Going beyond words to reconciliation’s heart

By 
  • January 21, 2023

Boring, pro-forma, rote recitations of land acknowledgements before every school board meeting, at the start of every school day and at every event just annoy Arriane Chua. 

So the Halton Catholic District School Board student trustee has done something about it.

At the Dec. 20 HCDSB school board meeting, Chua — a Grade 11 student at St. Francis Xavier Catholic Secondary Student in Milton, Ont. — managed to persuade her board to adopt a program to ensure its land acknowledgements are grounded in a solid grasp of history and aimed at the heart of reconciliation.

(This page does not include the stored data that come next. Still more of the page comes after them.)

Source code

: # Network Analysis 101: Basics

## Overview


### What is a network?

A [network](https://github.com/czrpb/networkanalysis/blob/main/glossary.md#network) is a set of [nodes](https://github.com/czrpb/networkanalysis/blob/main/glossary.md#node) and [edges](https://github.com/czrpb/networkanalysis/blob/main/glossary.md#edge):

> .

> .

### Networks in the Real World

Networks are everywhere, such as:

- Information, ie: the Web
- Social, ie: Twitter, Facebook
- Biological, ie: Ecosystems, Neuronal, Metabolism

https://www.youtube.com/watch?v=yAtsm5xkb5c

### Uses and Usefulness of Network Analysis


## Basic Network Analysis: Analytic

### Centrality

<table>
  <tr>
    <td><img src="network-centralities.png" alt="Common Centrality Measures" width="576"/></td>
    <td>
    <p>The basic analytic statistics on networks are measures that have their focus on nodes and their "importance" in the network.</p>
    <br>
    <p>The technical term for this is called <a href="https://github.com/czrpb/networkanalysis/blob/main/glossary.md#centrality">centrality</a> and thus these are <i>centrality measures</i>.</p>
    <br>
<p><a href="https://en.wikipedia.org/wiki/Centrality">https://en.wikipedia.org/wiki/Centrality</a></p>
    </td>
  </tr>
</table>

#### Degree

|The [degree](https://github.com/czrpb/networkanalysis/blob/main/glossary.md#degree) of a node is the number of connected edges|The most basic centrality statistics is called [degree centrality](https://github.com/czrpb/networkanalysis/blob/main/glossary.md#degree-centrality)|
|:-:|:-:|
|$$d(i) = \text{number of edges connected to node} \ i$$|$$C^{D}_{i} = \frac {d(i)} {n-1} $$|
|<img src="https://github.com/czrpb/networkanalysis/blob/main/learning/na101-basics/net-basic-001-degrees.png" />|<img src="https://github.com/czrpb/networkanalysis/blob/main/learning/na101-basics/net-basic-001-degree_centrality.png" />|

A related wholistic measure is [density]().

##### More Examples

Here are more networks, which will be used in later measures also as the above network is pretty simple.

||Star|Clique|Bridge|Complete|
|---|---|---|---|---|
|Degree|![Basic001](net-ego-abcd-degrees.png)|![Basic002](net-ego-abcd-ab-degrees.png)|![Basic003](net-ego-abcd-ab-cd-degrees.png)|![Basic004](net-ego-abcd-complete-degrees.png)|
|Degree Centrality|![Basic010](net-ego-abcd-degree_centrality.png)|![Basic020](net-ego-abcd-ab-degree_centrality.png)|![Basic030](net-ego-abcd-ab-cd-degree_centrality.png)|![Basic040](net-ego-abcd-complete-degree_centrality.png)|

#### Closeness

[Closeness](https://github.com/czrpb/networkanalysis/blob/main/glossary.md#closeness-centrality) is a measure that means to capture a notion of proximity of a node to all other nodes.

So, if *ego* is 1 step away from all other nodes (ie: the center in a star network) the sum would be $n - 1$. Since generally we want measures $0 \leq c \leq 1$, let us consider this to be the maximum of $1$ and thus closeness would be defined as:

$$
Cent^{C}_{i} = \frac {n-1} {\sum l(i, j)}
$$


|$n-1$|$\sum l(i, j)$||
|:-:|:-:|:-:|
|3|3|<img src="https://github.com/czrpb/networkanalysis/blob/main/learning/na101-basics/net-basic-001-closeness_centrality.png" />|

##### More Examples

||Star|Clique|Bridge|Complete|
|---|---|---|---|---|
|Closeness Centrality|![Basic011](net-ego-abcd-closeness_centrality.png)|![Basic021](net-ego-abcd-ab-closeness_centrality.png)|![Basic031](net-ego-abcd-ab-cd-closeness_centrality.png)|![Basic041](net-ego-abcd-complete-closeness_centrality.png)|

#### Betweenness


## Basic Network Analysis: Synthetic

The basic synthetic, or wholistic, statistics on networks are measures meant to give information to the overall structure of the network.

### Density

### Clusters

“It’s to make sure that people understand that a land acknowledgement is not just a check-box item,” she said.

Chua’s motion sets up training for school chaplaincy leaders, who generally present land acknowledgements as part of morning prayers. Trustees and senior board administrators will also receive training from the HCDSB Indigenous education advisor, Sherry Saevil, in the significance of land acknowledgements and ways of making the statements more meaningful.

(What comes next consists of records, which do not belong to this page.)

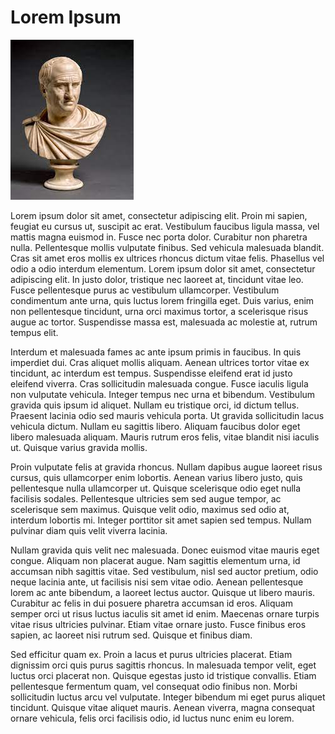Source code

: # Lorem Ipsum

![Cicero](static/cicero.jpg)

Lorem ipsum dolor sit amet, consectetur adipiscing elit. Proin mi sapien, feugiat eu cursus ut, suscipit ac erat. Vestibulum faucibus ligula massa, vel mattis magna euismod in. Fusce nec porta dolor. Curabitur non pharetra nulla. Pellentesque mollis vulputate finibus. Sed vehicula malesuada blandit. Cras sit amet eros mollis ex ultrices rhoncus dictum vitae felis. Phasellus vel odio a odio interdum elementum. Lorem ipsum dolor sit amet, consectetur adipiscing elit. In justo dolor, tristique nec laoreet at, tincidunt vitae leo. Fusce pellentesque purus ac vestibulum ullamcorper. Vestibulum condimentum ante urna, quis luctus lorem fringilla eget. Duis varius, enim non pellentesque tincidunt, urna orci maximus tortor, a scelerisque risus augue ac tortor. Suspendisse massa est, malesuada ac molestie at, rutrum tempus elit.

Interdum et malesuada fames ac ante ipsum primis in faucibus. In quis imperdiet dui. Cras aliquet mollis aliquam. Aenean ultrices tortor vitae ex tincidunt, ac interdum est tempus. Suspendisse eleifend erat id justo eleifend viverra. Cras sollicitudin malesuada congue. Fusce iaculis ligula non vulputate vehicula. Integer tempus nec urna et bibendum. Vestibulum gravida quis ipsum id aliquet. Nullam eu tristique orci, id dictum tellus. Praesent lacinia odio sed mauris vehicula porta. Ut gravida sollicitudin lacus vehicula dictum. Nullam eu sagittis libero. Aliquam faucibus dolor eget libero malesuada aliquam. Mauris rutrum eros felis, vitae blandit nisi iaculis ut. Quisque varius gravida mollis.

Proin vulputate felis at gravida rhoncus. Nullam dapibus augue laoreet risus cursus, quis ullamcorper enim lobortis. Aenean varius libero justo, quis pellentesque nulla ullamcorper ut. Quisque scelerisque odio eget nulla facilisis sodales. Pellentesque ultricies sem sed augue tempor, ac scelerisque sem maximus. Quisque velit odio, maximus sed odio at, interdum lobortis mi. Integer porttitor sit amet sapien sed tempus. Nullam pulvinar diam quis velit viverra lacinia.

Nullam gravida quis velit nec malesuada. Donec euismod vitae mauris eget congue. Aliquam non placerat augue. Nam sagittis elementum urna, id accumsan nibh sagittis vitae. Sed vestibulum, nisl sed auctor pretium, odio neque lacinia ante, ut facilisis nisi sem vitae odio. Aenean pellentesque lorem ac ante bibendum, a laoreet lectus auctor. Quisque ut libero mauris. Curabitur ac felis in dui posuere pharetra accumsan id eros. Aliquam semper orci ut risus luctus iaculis sit amet id enim. Maecenas ornare turpis vitae risus ultricies pulvinar. Etiam vitae ornare justo. Fusce finibus eros sapien, ac laoreet nisi rutrum sed. Quisque et finibus diam.

Sed efficitur quam ex. Proin a lacus et purus ultricies placerat. Etiam dignissim orci quis purus sagittis rhoncus. In malesuada tempor velit, eget luctus orci placerat non. Quisque egestas justo id tristique convallis. Etiam pellentesque fermentum quam, vel consequat odio finibus non. Morbi sollicitudin luctus arcu vel vulputate. Integer bibendum mi eget purus aliquet tincidunt. Quisque vitae aliquet mauris. Aenean viverra, magna consequat ornare vehicula, felis orci facilisis odio, id luctus nunc enim eu lorem.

“I applaud her for that,” said Concordia University theology professor Christine Jamieson. “We need to move to a much deeper acknowledgement than just words.”

Jamieson is a member of the Nlaka’pamux Nation Tribal Council in the Fraser Canyon who teaches Christian ethics and Indigenous spirituality at the Montreal university. She believes fine tuning land acknowledgements is important for Canadians and important for Christians.

“I’ve been in places where they’ve had land acknowledgements and people have been annoyed by this. They say ‘Oh, here we go again with this land acknowledgment. Why do we have to have this everywhere?’ ” said Jamieson. “Whether it brings up negative reactions or positive reactions, it brings to mind — you use that word anamnesis — it brings to mind something from our past, a memory, a recalling or remembrance in a sense, that this land we’re standing on was here long before we came here, and it was inhabited by people long before we came here, long before European settlers came here.”

Chua’s motion came to the board with the overwhelming support of students, thanks to her persistent campaigning. The 80-person HCDSB student senate voted 95 per cent in favour of the motion. The student politician has since been talking to student trustees at both Catholic and public boards across the province. She hopes to see similar motions come before boards province-wide. She has also taken her campaign to municipal politicians in Milton.

Chua is hoping to hear land acknowledgements creatively interpreted and adjusted to fit the occasion. She understood that land acknowledgements should not be bureaucratic exercises after speaking with Mississaugas of the new Credit First Nation Chief Stacey LaForme.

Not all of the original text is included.